Same chocolate. Different Temperature.

The same piece of chocolate at different temperatures. The one on the left was taken when this piece of chocolate was cold, the one on the right was taken when the piece was room temperature. The only difference is an hour of resting.

No, the chocolate piece on the left is not untempered or “bloomed”. In fact, this is the exact same piece of chocolate. The only difference? Temperature.

This is actually a piece of dark chocolate gianduja (cacao, hazelnuts, sugar). Adding nuts or other fats to the chocolate mixture when refining the chocolate will alter the fat crystallization properties of the chocolate.

The image on the left was taken when the chocolate was removed from the refrigerator (and no, it is not sugar bloom either). The chocolate on the right is the exact same piece of chocolate after about 1 hour of acclimating and warming up to room temperature on its own.

Normally, plain dark chocolate (cocoa beans and sugar) will remain dark whether chilled in the fridge or left at room temperature.
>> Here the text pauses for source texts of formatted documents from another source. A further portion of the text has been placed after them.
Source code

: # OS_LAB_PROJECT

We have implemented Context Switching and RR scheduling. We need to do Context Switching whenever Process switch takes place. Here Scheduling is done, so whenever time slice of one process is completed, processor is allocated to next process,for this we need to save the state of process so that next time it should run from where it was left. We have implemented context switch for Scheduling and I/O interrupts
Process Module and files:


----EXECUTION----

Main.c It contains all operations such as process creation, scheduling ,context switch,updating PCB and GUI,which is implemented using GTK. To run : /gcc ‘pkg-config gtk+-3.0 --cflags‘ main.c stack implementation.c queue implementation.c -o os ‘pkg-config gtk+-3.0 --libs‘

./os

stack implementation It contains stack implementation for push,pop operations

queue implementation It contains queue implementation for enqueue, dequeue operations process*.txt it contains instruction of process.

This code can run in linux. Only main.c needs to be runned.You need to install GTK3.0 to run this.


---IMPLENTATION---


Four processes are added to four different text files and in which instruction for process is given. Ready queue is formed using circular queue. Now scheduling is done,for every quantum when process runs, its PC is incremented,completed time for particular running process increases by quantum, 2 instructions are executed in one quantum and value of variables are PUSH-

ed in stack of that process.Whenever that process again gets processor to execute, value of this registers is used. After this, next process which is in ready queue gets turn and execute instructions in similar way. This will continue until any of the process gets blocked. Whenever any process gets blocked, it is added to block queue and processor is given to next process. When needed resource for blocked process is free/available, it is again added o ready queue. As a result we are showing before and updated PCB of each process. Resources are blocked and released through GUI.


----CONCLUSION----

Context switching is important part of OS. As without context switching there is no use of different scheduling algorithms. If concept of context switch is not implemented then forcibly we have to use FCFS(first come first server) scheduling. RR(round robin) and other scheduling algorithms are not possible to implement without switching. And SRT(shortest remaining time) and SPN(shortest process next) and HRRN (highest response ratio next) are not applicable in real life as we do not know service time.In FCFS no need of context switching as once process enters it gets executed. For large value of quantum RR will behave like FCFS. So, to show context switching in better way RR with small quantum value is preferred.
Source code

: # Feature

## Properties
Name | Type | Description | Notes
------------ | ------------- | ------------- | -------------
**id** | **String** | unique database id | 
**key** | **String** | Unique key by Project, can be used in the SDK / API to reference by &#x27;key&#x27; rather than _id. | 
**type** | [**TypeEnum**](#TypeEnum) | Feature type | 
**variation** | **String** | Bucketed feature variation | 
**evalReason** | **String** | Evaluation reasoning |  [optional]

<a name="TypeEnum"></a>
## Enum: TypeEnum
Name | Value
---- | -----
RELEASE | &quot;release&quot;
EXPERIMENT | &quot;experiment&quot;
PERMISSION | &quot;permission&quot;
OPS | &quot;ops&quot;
But not this piece of dark chocolate gianduja. Why is that?

Fat Eutectics. Basically, cocoa butter fats mixed with the hazelnut fats changes the way the chocolate bar sets, its melting point, and other characteristics. This chocolate is softer than a regular dark chocolate. The same thing happens with milk chocolate (where the milk fat mixes with the cocoa butter, and changes the overall properties).

We may not see it, but the way the fat molecules sit can orient themselves according to a few things, and one of those things is temperature. As well, you may hold a solid piece of chocolate and think it’s a complete solid. In some cases, this isn’t so. There are still some cocoa butter molecules that are “free” and not set in the structure of the chocolate. These “free” fat molecules can actually move via capillary action.
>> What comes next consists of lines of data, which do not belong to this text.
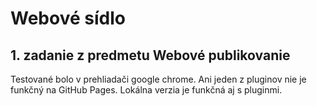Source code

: # Webové sídlo

## 1. zadanie z predmetu Webové publikovanie

Testované bolo v prehliadači google chrome.
Ani jeden z pluginov nie je funkčný na GitHub Pages.
Lokálna verzia je funkčná aj s pluginmi.
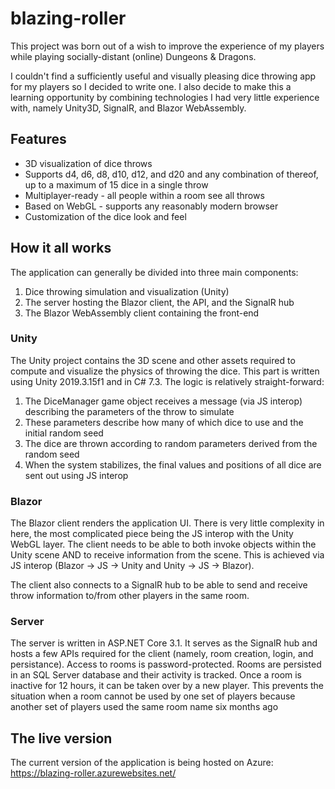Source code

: # blazing-roller

This project was born out of a wish to improve the experience of my players while playing socially-distant (online) Dungeons & Dragons.

I couldn't find a sufficiently useful and visually pleasing dice throwing app for my players so I decided to write one. I also decide to make this a learning opportunity by combining technologies I had very little experience with, namely Unity3D, SignalR, and Blazor WebAssembly.

## Features

* 3D visualization of dice throws
* Supports d4, d6, d8, d10, d12, and d20 and any combination of thereof, up to a maximum of 15 dice in a single throw
* Multiplayer-ready - all people within a room see all throws
* Based on WebGL - supports any reasonably modern browser
* Customization of the dice look and feel

## How it all works

The application can generally be divided into three main components:
1. Dice throwing simulation and visualization (Unity)
2. The server hosting the Blazor client, the API, and the SignalR hub
3. The Blazor WebAssembly client containing the front-end

### Unity

The Unity project contains the 3D scene and other assets required to compute and visualize the physics of throwing the dice. This part is written using Unity 2019.3.15f1 and in C# 7.3. The logic is relatively straight-forward:

1. The DiceManager game object receives a message (via JS interop) describing the parameters of the throw to simulate
2. These parameters describe how many of which dice to use and the initial random seed
3. The dice are thrown according to random parameters derived from the random seed
4. When the system stabilizes, the final values and positions of all dice are sent out using JS interop

### Blazor

The Blazor client renders the application UI. There is very little complexity in here, the most complicated piece being the JS interop with the Unity WebGL layer. The client needs to be able to both invoke objects within the Unity scene AND to receive information from the scene. This is achieved via JS interop (Blazor -> JS -> Unity and Unity -> JS -> Blazor).

The client also connects to a SignalR hub to be able to send and receive throw information to/from other players in the same room.

### Server

The server is written in ASP.NET Core 3.1. It serves as the SignalR hub and hosts a few APIs required for the client (namely, room creation, login, and persistance). Access to rooms is password-protected. Rooms are persisted in an SQL Server database and their activity is tracked. Once a room is inactive for 12 hours, it can be taken over by a new player. This prevents the situation when a room cannot be used by one set of players because another set of players used the same room name six months ago

## The live version

The current version of the application is being hosted on Azure: https://blazing-roller.azurewebsites.net/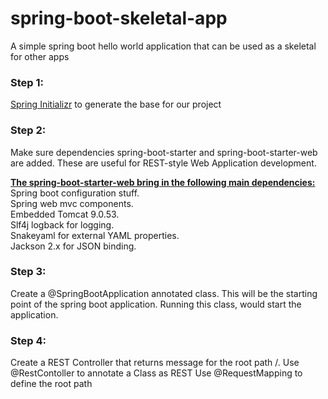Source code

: # spring-boot-skeletal-app
A simple spring boot hello world application that can be used as a skeletal for other apps

### Step 1:
[Spring Initializr](https://start.spring.io/) to generate the base for our project

### Step 2:
Make sure dependencies spring-boot-starter and spring-boot-starter-web are added. These are useful for REST-style Web Application development.

<b><u>The spring-boot-starter-web bring in the following main dependencies:</b></u>\
Spring boot configuration stuff.\
Spring web mvc components.\
Embedded Tomcat 9.0.53.\
Slf4j logback for logging.\
Snakeyaml for external YAML properties.\
Jackson 2.x for JSON binding.

### Step 3:
Create a @SpringBootApplication annotated class. This will be the starting point of the spring boot application. 
Running this class, would start the application.

### Step 4:
Create a REST Controller that returns message for the root path /. 
Use @RestContoller to annotate a Class as REST
Use @RequestMapping to define the root path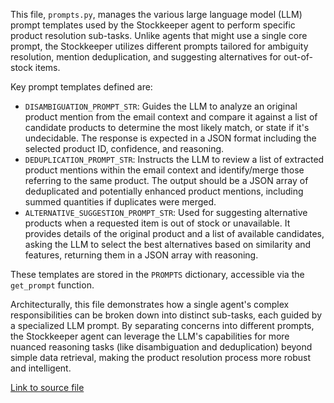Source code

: This file, `prompts.py`, manages the various large language model (LLM) prompt templates used by the Stockkeeper agent to perform specific product resolution sub-tasks. Unlike agents that might use a single core prompt, the Stockkeeper utilizes different prompts tailored for ambiguity resolution, mention deduplication, and suggesting alternatives for out-of-stock items.

Key prompt templates defined are:
-   `DISAMBIGUATION_PROMPT_STR`: Guides the LLM to analyze an original product mention from the email context and compare it against a list of candidate products to determine the most likely match, or state if it's undecidable. The response is expected in a JSON format including the selected product ID, confidence, and reasoning.
-   `DEDUPLICATION_PROMPT_STR`: Instructs the LLM to review a list of extracted product mentions within the email context and identify/merge those referring to the same product. The output should be a JSON array of deduplicated and potentially enhanced product mentions, including summed quantities if duplicates were merged.
-   `ALTERNATIVE_SUGGESTION_PROMPT_STR`: Used for suggesting alternative products when a requested item is out of stock or unavailable. It provides details of the original product and a list of available candidates, asking the LLM to select the best alternatives based on similarity and features, returning them in a JSON array with reasoning.

These templates are stored in the `PROMPTS` dictionary, accessible via the `get_prompt` function.

Architecturally, this file demonstrates how a single agent's complex responsibilities can be broken down into distinct sub-tasks, each guided by a specialized LLM prompt. By separating concerns into different prompts, the Stockkeeper agent can leverage the LLM's capabilities for more nuanced reasoning tasks (like disambiguation and deduplication) beyond simple data retrieval, making the product resolution process more robust and intelligent.

[Link to source file](../../../../src/hermes/agents/stockkeeper/prompts.py) 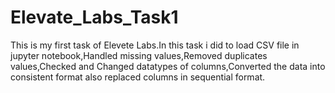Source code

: # Elevate_Labs_Task1
This is my first task of Elevete Labs.In this task i did to load CSV file in jupyter notebook,Handled missing values,Removed duplicates values,Checked and Changed datatypes of columns,Converted the data into consistent format also replaced columns in sequential format.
The hazelnut fat/oil does not set at room temperature like chocolate does, and so there are many more of these “free” fat crystals within the chocolate. Changing the temperature of the chocolate can force some of these to move around.

We may think of our solid chocolate bars as stable, but in reality they are very unstable, and this little experiment helps us to see this. For those who are chocolatiers and have had issues of weird markings or what appear to be bloom on your chocolate bars removed from the fridge after setting, keep in mind that if you let them rest a few hours or overnight, those markings may disappear!

Chocolate is a simple product, but very complex. Part of the fun, and frustration, of working with it.